Task goal -
Each line of the records that includes "bara" should be found and copied.

The data -
= = = = = = =

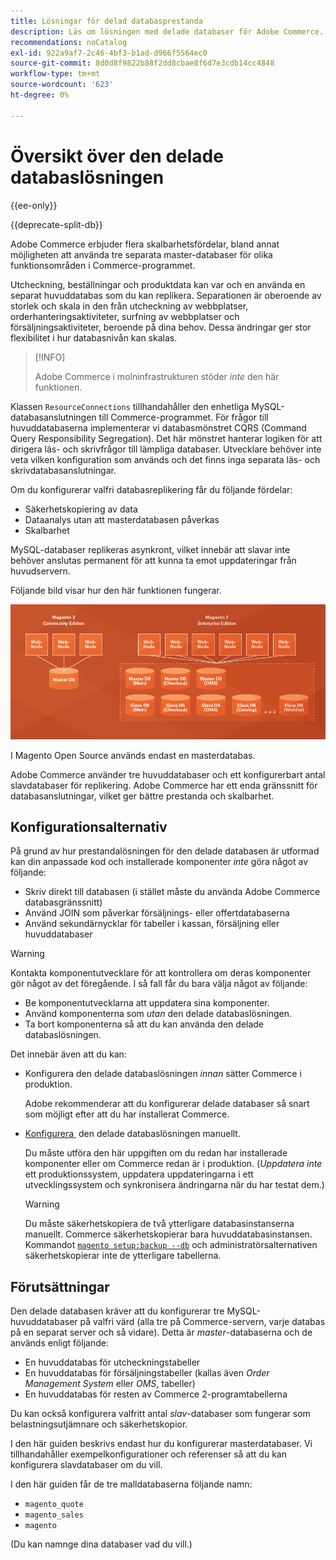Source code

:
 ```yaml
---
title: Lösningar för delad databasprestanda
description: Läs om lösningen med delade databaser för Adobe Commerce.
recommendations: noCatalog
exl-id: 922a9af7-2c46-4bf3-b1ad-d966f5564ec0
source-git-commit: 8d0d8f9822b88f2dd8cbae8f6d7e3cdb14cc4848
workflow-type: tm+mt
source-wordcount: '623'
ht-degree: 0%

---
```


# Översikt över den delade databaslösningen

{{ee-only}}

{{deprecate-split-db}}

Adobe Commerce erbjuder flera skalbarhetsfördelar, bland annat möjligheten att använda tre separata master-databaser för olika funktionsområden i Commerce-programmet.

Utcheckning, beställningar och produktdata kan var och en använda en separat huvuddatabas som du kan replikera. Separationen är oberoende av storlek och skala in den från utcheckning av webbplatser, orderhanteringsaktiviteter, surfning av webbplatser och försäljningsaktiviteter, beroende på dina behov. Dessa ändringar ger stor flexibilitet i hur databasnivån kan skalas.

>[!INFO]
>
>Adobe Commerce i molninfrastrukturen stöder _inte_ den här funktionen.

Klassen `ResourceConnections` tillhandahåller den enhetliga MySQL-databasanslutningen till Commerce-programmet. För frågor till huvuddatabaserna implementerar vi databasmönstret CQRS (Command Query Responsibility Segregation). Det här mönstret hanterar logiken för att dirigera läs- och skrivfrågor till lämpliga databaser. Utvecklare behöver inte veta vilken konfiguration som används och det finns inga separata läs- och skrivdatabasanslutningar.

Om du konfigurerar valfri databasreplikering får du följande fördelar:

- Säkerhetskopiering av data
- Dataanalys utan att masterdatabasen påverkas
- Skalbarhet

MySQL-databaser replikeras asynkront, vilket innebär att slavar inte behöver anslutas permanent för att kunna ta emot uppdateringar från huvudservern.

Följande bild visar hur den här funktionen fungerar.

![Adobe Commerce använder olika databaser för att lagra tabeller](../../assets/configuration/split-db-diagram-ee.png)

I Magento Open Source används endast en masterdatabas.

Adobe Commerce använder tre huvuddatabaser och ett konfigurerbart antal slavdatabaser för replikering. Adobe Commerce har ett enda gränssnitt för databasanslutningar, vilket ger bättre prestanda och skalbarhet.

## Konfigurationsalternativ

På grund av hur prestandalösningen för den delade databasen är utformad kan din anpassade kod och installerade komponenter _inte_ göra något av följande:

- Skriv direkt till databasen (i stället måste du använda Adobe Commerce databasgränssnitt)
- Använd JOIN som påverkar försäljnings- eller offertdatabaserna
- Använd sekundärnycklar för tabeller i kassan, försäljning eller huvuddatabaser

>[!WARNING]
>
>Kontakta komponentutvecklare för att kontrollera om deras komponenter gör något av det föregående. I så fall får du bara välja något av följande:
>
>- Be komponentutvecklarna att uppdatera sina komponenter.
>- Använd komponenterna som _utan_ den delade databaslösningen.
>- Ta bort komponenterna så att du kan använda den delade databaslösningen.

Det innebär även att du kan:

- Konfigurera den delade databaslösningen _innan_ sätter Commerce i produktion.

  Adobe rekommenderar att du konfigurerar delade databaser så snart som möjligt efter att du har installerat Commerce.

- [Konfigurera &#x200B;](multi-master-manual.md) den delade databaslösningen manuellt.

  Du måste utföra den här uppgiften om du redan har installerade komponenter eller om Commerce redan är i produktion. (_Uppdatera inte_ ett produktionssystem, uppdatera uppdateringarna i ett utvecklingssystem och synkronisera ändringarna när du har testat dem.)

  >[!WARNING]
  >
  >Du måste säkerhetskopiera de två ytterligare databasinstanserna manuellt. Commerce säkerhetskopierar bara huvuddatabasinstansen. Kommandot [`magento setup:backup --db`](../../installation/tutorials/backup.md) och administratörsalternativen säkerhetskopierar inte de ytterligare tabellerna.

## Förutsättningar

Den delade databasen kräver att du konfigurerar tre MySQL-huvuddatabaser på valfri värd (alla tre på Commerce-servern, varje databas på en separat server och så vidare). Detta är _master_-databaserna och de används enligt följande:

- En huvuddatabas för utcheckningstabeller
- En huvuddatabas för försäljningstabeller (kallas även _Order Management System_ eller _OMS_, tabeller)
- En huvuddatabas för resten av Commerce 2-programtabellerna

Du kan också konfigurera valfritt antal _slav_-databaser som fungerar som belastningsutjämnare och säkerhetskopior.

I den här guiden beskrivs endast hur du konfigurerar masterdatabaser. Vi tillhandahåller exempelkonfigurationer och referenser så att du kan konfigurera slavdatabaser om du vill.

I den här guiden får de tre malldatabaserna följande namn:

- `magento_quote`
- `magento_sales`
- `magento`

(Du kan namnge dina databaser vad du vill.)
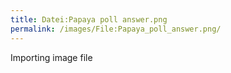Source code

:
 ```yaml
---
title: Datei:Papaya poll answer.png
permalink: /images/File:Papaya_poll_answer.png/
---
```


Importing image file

= = = = = = =

Task solution -
>Kontakta komponentutvecklare för att kontrollera om deras komponenter gör något av det föregående. I så fall får du bara välja något av följande:
  >Du måste säkerhetskopiera de två ytterligare databasinstanserna manuellt. Commerce säkerhetskopierar bara huvuddatabasinstansen. Kommandot [`magento setup:backup --db`](../../installation/tutorials/backup.md) och administratörsalternativen säkerhetskopierar inte de ytterligare tabellerna.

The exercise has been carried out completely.